_REQUIRED WORK:_
Looking at the listing below, retype exactly the lines starting at the one containing "amennyiben nem prím, 'és'-eljük" and ending at the one containing "Feltehetjük, hogy a", both included, and nothing else.

_DATA FOR ANALYSIS:_
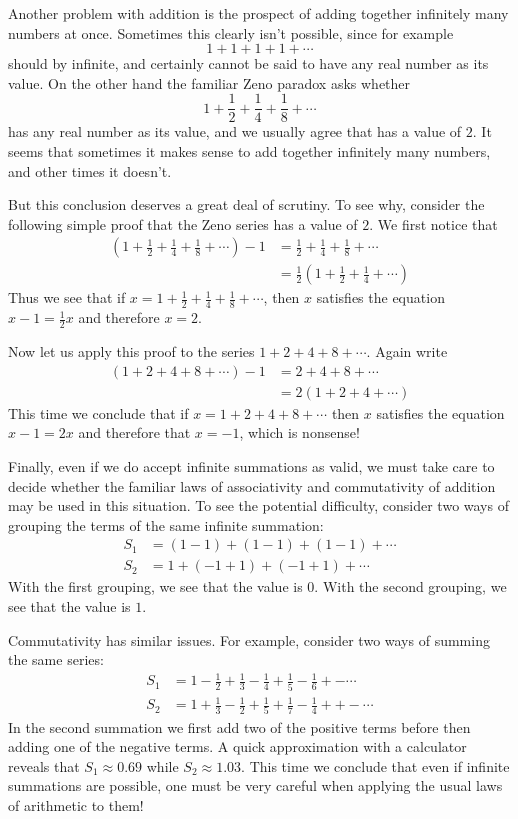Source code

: \documentclass[11pt,oneside]{amsbook}
\theoremstyle{definition}
\theoremstyle{plain}
\theoremstyle{definition}
\theoremstyle{remark}
\numberwithin{equation}{section}
\numberwithin{figure}{section}
\begin{document}
Another problem with addition is the prospect of adding together infinitely many numbers at once. Sometimes this clearly isn't possible, since for example 
\[1+1+1+1+\cdots
\]
should by infinite, and certainly cannot be said to have any real number as its value. On the other hand the familiar Zeno paradox asks whether
\[1+\frac12+\frac14+\frac18+\cdots
\]
has any real number as its value, and we usually agree that has a value of $2$. It seems that sometimes it makes sense to add together infinitely many numbers, and other times it doesn't.

But this conclusion deserves a great deal of scrutiny. To see why, consider the following simple proof that the Zeno series has a value of $2$. We first notice that
\begin{align*}
(1+\frac12+\frac14+\frac18+\cdots)-1&=\frac12+\frac14+\frac18+\cdots\\
                                    &=\frac12(1+\frac12+\frac14+\cdots)
\end{align*}
Thus we see that if $x=1+\frac12+\frac14+\frac18+\cdots$, then $x$ satisfies the equation $x-1=\frac12x$ and therefore $x=2$.

Now let us apply this proof to the series $1+2+4+8+\cdots$. Again write
\begin{align*}
(1+2+4+8+\cdots)-1&=2+4+8+\cdots\\
                  &=2(1+2+4+\cdots)
\end{align*}
This time we conclude that if $x=1+2+4+8+\cdots$ then $x$ satisfies the equation $x-1=2x$ and therefore that $x=-1$, which is nonsense!

Finally, even if we do accept infinite summations as valid, we must take care to decide whether the familiar laws of associativity and commutativity of addition may be used in this situation. To see the potential difficulty, consider two ways of grouping the terms of the same infinite summation:
\begin{align*}
S_1&=(1-1)+(1-1)+(1-1)+\cdots\\
S_2&=1+(-1+1)+(-1+1)+\cdots
\end{align*}
With the first grouping, we see that the value is $0$. With the second grouping, we see that the value is $1$.

Commutativity has similar issues. For example, consider two ways of summing the same series:
\begin{align*}
S_1&=1-\frac12+\frac13-\frac14+\frac15-\frac16+-\cdots\\
S_2&=1+\frac13-\frac12+\frac15+\frac17-\frac14++-\cdots
\end{align*}
In the second summation we first add two of the positive terms before then adding one of the negative terms. A quick approximation with a calculator reveals that $S_1\approx0.69$ while $S_2\approx1.03$. This time we conclude that even if infinite summations are possible, one must be very careful when applying the usual laws of arithmetic to them!
\end{document}
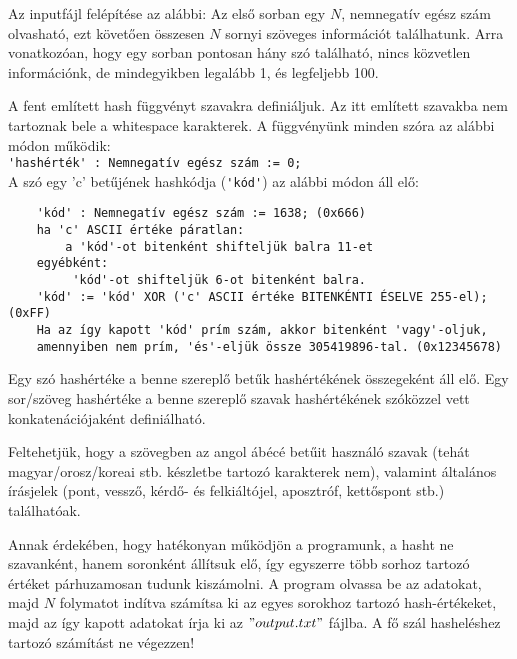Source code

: \documentclass[12pt]{article}
\begin{document}
Az inputfájl felépítése az alábbi: Az első sorban egy $N$, nemnegatív egész szám olvasható, ezt követően összesen $N$ sornyi szöveges információt találhatunk. Arra vonatkozóan, hogy egy sorban pontosan hány szó található, nincs közvetlen információnk, de mindegyikben legalább 1, és legfeljebb 100.

A fent említett hash függvényt szavakra definiáljuk. Az itt említett szavakba nem tartoznak bele a whitespace karakterek. A függvényünk minden szóra az alábbi módon működik:\\

 \verb|'hashérték' : Nemnegatív egész szám := 0;| \\

A szó egy 'c' betűjének hashkódja (\verb|'kód'|) az alábbi módon áll elő:

\begin{verbatim}
    'kód' : Nemnegatív egész szám := 1638; (0x666)
    ha 'c' ASCII értéke páratlan:
        a 'kód'-ot bitenként shifteljük balra 11-et
    egyébként:
         'kód'-ot shifteljük 6-ot bitenként balra.
    'kód' := 'kód' XOR ('c' ASCII értéke BITENKÉNTI ÉSELVE 255-el); (0xFF)
    Ha az így kapott 'kód' prím szám, akkor bitenként 'vagy'-oljuk,
    amennyiben nem prím, 'és'-eljük össze 305419896-tal. (0x12345678)
\end{verbatim}

Egy szó hashértéke a benne szereplő betűk hashértékének összegeként áll elő. Egy sor/szöveg hashértéke a benne szereplő szavak hashértékének szóközzel vett konkatenációjaként definiálható.

Feltehetjük, hogy a szövegben az angol ábécé betűit használó szavak (tehát magyar/orosz/koreai stb. készletbe tartozó karakterek nem), valamint általános írásjelek (pont, vessző, kérdő- és felkiáltójel, aposztróf, kettőspont stb.) találhatóak.

Annak érdekében, hogy hatékonyan működjön a programunk, a hasht ne szavanként, hanem soronként állítsuk elő, így egyszerre több sorhoz tartozó értéket párhuzamosan tudunk kiszámolni. A program olvassa be az adatokat, majd $N$ folymatot indítva számítsa ki az egyes sorokhoz tartozó hash-értékeket, majd az így kapott adatokat írja ki az $"output.txt"$ fájlba. A fő szál hasheléshez tartozó számítást ne végezzen!\\
\end{document}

_REPLY TO THE TASK:_
    amennyiben nem prím, 'és'-eljük össze 305419896-tal. (0x12345678)
\end{verbatim}

Egy szó hashértéke a benne szereplő betűk hashértékének összegeként áll elő. Egy sor/szöveg hashértéke a benne szereplő szavak hashértékének szóközzel vett konkatenációjaként definiálható.

Feltehetjük, hogy a szövegben az angol ábécé betűit használó szavak (tehát magyar/orosz/koreai stb. készletbe tartozó karakterek nem), valamint általános írásjelek (pont, vessző, kérdő- és felkiáltójel, aposztróf, kettőspont stb.) találhatóak.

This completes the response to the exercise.